IT in Manufacturing


Enhanced rescue procedures in industrial applications

April 2014 IT in Manufacturing

Computing platforms inevitably suffer from corruptions that creep into the operating system, or elsewhere into the software platform. It is possible to reinstall individual applications or the operating system, but such remedies are slow and expensive both in terms of money and downtime. For this reason, system administrators typically rely upon system recovery applications, several of which are currently available on the market.

Unfortunately, most of these system recovery solutions are inadequate in one or several ways. For automated industrial systems the clearest point of failure would be their lack of automation: currently, none of the most widely known software recovery systems offer any means of configuring automated, smart reactions to system events.

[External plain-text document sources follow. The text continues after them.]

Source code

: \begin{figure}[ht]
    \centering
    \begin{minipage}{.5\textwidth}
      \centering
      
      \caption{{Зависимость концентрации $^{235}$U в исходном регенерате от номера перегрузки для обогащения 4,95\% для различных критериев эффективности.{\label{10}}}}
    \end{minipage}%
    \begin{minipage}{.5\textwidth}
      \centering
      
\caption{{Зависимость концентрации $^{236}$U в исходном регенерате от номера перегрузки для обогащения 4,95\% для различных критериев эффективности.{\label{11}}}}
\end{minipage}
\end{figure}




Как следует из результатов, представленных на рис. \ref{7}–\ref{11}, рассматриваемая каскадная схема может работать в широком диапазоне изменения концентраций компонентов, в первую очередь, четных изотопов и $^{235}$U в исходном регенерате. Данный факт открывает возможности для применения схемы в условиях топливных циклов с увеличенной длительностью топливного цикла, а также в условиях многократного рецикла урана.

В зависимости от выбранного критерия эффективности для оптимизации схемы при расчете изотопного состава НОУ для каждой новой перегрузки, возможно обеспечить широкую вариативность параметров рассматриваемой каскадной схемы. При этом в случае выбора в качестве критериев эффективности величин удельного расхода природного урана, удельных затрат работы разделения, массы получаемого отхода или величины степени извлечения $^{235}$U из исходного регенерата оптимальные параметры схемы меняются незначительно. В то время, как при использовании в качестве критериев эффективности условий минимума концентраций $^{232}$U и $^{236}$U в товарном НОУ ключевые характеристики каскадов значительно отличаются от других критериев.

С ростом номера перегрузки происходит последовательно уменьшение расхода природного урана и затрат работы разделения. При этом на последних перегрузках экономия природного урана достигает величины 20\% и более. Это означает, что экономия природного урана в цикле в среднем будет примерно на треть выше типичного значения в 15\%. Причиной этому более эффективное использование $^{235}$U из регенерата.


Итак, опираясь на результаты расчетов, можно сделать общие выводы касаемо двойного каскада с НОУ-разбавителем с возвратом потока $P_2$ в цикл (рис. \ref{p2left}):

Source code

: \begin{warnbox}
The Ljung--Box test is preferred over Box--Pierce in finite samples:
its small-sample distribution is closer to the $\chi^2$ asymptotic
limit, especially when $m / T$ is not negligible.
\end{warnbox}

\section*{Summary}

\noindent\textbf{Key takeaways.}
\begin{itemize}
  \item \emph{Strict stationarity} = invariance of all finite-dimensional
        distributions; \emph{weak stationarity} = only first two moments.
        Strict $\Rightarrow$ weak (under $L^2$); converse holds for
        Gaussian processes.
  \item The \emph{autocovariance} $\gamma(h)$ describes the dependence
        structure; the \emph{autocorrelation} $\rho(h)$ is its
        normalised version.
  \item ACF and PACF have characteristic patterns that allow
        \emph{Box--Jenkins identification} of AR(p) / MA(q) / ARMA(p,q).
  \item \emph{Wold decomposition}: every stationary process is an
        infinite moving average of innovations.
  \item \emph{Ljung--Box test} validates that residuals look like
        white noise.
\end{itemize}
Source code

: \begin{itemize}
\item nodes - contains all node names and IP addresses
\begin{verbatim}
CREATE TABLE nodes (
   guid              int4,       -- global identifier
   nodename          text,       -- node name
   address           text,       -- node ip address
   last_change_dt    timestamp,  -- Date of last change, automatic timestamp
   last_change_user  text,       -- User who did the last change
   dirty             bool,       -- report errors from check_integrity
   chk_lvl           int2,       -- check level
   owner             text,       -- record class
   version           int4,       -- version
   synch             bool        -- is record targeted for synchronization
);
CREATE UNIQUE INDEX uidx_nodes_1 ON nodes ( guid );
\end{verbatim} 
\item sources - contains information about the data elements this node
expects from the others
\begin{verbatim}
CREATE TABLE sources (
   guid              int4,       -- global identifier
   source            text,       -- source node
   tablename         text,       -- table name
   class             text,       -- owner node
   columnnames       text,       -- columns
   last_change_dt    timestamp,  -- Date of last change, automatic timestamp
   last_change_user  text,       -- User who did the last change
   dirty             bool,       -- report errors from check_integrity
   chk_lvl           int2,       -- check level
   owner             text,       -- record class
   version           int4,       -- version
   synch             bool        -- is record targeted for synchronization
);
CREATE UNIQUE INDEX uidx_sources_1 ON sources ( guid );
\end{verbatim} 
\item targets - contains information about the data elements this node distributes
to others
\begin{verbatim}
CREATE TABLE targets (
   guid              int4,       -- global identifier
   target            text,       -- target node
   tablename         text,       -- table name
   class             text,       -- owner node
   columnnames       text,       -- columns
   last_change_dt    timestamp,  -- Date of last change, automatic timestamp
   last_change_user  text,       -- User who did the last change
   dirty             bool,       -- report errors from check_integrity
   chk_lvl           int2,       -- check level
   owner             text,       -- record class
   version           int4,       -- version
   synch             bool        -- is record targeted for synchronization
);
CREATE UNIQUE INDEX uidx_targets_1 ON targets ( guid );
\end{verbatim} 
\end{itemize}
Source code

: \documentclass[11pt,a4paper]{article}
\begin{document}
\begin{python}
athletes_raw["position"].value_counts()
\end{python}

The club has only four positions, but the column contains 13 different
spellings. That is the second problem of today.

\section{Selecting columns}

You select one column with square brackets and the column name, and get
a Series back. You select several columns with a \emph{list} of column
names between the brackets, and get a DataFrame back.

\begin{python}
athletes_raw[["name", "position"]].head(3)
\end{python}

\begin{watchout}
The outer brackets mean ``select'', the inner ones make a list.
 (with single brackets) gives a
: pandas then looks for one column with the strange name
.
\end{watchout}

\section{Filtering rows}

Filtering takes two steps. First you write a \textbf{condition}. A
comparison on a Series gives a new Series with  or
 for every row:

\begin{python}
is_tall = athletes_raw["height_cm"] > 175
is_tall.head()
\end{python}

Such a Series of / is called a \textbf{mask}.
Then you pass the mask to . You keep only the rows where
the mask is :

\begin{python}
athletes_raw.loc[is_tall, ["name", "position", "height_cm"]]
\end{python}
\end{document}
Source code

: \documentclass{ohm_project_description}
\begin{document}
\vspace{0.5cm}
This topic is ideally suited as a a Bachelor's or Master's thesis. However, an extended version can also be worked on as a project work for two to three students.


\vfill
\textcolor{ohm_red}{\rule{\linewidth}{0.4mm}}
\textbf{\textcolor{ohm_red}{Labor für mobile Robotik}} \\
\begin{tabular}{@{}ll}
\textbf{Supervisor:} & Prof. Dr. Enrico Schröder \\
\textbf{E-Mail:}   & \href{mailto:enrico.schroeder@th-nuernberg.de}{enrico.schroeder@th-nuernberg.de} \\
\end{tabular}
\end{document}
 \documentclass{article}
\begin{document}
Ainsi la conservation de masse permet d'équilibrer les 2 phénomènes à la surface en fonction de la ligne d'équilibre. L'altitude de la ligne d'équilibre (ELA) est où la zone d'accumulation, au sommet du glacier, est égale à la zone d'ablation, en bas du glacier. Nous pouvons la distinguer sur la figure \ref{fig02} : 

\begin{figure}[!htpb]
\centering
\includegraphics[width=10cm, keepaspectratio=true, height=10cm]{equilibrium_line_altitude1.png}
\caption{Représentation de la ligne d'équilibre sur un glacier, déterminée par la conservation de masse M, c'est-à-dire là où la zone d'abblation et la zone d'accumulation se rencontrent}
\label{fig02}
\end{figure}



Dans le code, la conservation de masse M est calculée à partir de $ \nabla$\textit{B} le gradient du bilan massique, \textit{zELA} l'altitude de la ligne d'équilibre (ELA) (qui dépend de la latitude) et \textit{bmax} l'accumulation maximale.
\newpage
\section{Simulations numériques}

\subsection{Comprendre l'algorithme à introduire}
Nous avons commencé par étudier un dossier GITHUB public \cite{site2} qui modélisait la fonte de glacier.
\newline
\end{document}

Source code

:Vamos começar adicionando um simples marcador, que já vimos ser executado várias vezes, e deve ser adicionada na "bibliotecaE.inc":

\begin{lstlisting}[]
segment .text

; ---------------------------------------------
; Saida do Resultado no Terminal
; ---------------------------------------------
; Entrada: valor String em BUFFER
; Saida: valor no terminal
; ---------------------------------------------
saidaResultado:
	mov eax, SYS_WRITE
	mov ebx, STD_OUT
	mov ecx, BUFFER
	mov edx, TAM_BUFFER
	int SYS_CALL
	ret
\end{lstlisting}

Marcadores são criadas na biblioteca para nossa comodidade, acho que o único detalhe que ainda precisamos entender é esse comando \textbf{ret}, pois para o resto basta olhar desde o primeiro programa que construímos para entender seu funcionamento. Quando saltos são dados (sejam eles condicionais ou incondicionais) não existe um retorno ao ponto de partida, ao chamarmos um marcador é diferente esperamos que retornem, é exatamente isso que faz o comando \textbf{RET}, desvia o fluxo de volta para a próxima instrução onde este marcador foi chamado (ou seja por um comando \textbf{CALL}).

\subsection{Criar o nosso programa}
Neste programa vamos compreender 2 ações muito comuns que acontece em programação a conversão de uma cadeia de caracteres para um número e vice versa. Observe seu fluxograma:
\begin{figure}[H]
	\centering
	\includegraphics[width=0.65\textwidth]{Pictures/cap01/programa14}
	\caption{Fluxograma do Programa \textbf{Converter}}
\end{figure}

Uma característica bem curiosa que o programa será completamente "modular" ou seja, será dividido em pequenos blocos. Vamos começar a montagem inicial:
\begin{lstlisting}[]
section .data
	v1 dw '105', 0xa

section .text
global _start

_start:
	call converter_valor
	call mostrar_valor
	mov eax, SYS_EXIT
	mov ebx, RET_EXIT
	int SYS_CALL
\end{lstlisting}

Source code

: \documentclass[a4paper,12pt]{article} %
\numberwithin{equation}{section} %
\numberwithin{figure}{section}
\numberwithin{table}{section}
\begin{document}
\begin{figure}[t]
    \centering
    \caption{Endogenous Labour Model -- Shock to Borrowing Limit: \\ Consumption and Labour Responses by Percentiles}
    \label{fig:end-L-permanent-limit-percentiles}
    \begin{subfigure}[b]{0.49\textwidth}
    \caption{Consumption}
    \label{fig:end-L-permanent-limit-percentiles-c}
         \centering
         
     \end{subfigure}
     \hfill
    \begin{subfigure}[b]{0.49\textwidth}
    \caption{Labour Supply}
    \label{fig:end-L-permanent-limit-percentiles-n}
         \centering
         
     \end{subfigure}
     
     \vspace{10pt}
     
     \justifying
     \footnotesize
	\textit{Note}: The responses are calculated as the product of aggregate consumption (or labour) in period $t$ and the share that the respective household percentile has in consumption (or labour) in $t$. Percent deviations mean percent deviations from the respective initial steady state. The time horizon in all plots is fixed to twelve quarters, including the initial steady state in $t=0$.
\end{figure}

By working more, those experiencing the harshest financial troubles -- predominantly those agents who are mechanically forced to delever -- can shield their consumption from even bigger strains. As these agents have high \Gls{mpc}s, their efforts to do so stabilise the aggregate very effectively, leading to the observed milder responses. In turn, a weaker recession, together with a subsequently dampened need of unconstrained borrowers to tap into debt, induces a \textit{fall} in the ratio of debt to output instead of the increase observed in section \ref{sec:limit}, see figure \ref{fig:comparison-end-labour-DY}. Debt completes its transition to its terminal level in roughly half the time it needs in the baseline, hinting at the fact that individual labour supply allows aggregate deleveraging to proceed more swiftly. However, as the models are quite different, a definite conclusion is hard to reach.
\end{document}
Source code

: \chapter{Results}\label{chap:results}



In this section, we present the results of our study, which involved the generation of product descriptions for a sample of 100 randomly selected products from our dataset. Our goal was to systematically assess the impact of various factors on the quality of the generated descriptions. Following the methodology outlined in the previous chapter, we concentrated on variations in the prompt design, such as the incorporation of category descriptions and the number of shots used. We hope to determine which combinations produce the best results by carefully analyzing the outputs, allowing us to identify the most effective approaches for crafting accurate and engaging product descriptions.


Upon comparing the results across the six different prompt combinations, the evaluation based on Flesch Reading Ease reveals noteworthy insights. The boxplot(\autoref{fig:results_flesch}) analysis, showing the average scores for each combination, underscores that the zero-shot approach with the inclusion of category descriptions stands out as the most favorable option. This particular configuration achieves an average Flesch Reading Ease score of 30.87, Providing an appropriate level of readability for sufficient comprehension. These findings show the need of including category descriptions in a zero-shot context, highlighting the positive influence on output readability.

However, to achieve a reliably automated system recovery solution requires BIOS level engineering, and careful planning for the customer’s end needs. In the white paper that follows, we describe for you what the key scenarios a suitably smart, automated software platform recovery tool must rectify, and describe the technology needed to produce it.

Expertise, efficiency and speed

Automation advances in industrial processes increasingly involve using industrial PCs for the control and monitoring of every sort of machinery and process. Yet as industrial PCs penetrate ever further into the automation stack, the problem of data loss and system corruption becomes a critical consideration both for the security issues raised as well as overall system availability. As an operating system ages, small corruptions work their way into the root system’s software and it slows down. Eventually – and sometimes quickly and suddenly – small corruptions become big corruptions, bringing down the entire OS.

The most vexing problems are, of course, those which remote troubleshooting and reconfiguration cannot fix: if a systems administrator cannot reliably and quickly bring a hung system back online, then the most effective solution is to replace the system (either hardware or software) as quickly as possible. Unfortunately, the expertise of the staff who maintain and operate these automated facilities – whether it is electrical substations or wind farms, hazardous environments such as oil and gas fields, or transport environments such as trains and ships – does not include computer administration, troubleshooting, and repair.

The problem is compounded by the fact that, in recent years, computers used in automated processes are increasingly installed as embedded devices with no ready means of local manipulation or input. Keyboards, mice and even monitors are often absent, leaving many controller devices only accessible over networked connections, via the scada or a remote control station. Even for people who are comfortable troubleshooting a desktop system, and can make their way around an office computer or an enterprise server, administering multiple embedded computers from a remote scada is often a new and knotty challenge.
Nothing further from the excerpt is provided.